Task inputs.
■ ■ ■ ■

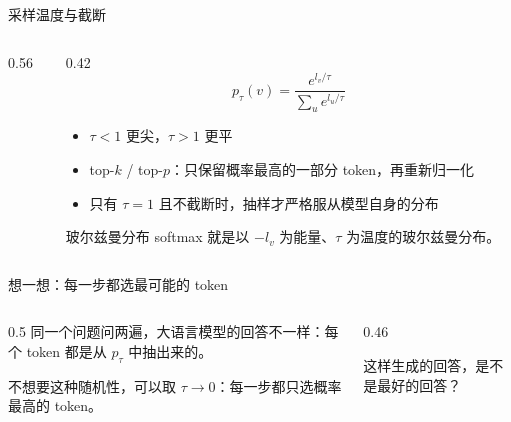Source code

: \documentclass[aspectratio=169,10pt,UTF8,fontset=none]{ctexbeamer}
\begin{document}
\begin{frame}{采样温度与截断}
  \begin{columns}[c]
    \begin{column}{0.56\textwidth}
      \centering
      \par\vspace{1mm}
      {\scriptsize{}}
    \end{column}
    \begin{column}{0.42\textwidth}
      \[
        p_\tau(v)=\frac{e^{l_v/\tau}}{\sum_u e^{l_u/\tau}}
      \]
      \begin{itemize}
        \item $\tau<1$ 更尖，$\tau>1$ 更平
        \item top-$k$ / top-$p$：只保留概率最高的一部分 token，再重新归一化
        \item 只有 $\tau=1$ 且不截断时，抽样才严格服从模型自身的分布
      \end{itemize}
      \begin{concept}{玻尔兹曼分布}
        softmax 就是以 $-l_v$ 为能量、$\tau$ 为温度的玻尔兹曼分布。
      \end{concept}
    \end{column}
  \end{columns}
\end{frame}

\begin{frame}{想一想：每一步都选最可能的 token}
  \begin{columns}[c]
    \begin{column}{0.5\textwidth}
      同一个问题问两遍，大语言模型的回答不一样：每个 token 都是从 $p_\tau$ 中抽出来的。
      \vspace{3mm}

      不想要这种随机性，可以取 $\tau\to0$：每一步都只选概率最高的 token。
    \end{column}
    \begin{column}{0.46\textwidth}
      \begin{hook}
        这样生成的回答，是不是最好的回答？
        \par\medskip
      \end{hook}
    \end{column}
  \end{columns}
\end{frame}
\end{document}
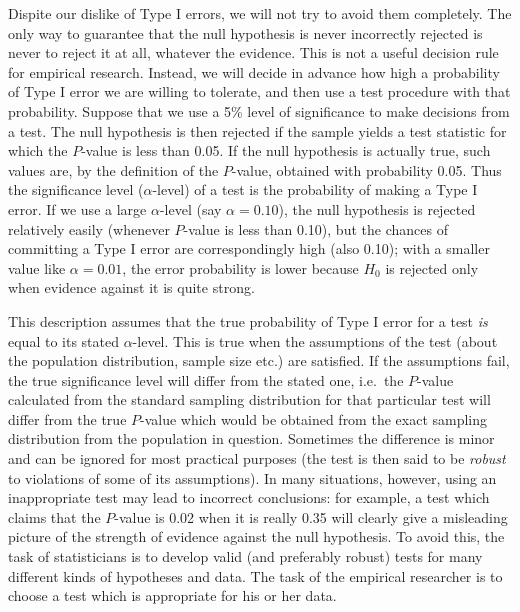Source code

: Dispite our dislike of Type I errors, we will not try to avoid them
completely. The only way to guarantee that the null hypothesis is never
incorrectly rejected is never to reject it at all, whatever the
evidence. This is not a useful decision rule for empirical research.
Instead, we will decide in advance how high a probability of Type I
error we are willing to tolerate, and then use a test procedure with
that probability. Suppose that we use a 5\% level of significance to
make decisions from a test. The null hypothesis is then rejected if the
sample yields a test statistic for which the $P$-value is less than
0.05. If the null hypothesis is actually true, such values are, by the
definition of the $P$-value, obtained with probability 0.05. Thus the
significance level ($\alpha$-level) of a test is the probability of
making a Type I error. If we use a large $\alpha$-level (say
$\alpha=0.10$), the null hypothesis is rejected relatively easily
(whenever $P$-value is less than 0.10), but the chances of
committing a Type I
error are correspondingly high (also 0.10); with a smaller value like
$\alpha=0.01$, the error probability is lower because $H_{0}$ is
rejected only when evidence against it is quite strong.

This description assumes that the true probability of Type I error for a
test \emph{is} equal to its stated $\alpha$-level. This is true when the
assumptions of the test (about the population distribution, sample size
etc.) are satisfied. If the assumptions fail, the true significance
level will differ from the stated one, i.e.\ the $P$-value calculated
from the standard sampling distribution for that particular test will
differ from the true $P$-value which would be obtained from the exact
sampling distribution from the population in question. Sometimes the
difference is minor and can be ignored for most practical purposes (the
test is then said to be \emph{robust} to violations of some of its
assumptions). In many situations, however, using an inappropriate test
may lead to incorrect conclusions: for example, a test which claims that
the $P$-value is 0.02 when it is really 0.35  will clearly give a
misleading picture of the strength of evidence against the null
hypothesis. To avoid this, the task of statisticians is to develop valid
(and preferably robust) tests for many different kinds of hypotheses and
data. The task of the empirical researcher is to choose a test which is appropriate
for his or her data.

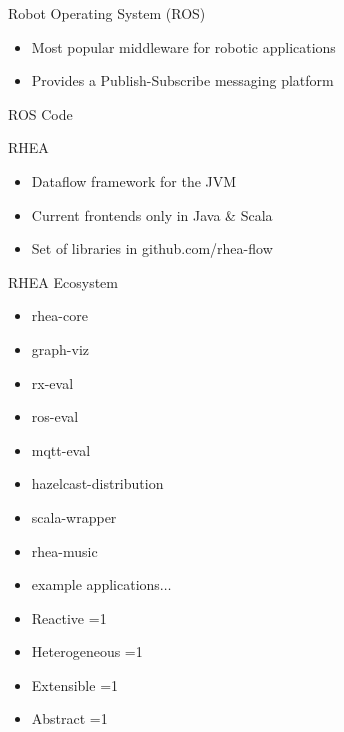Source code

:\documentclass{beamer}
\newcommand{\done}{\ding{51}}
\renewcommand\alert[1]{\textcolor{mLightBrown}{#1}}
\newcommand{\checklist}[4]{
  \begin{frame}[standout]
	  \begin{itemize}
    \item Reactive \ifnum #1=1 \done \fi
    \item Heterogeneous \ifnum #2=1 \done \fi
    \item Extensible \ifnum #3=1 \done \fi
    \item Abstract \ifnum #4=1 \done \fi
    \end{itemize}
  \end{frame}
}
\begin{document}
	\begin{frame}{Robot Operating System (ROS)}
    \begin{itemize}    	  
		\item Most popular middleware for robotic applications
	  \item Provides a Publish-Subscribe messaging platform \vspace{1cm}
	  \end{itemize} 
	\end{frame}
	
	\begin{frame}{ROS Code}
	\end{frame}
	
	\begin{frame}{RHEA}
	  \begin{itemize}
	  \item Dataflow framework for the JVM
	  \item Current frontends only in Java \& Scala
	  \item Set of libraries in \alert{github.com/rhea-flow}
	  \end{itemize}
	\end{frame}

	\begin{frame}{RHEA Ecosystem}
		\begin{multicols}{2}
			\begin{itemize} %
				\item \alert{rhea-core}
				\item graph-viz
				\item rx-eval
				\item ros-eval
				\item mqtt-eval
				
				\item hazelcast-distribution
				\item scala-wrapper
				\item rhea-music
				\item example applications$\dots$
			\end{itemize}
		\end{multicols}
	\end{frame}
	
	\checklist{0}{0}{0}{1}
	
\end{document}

■ ■ ■ ■

Task instructions. Copy everything above from the line holding "assumptions). In many" down to the line holding "#2=1 \done \fi", both ends included, exactly as it stands and without the pictures.

Exercise response.
assumptions). In many situations, however, using an inappropriate test
may lead to incorrect conclusions: for example, a test which claims that
the $P$-value is 0.02 when it is really 0.35  will clearly give a
misleading picture of the strength of evidence against the null
hypothesis. To avoid this, the task of statisticians is to develop valid
(and preferably robust) tests for many different kinds of hypotheses and
data. The task of the empirical researcher is to choose a test which is appropriate
for his or her data.

Source code

:\documentclass{beamer}
\newcommand{\done}{\ding{51}}
\renewcommand\alert[1]{\textcolor{mLightBrown}{#1}}
\newcommand{\checklist}[4]{
  \begin{frame}[standout]
	  \begin{itemize}
    \item Reactive \ifnum #1=1 \done \fi
    \item Heterogeneous \ifnum #2=1 \done \fi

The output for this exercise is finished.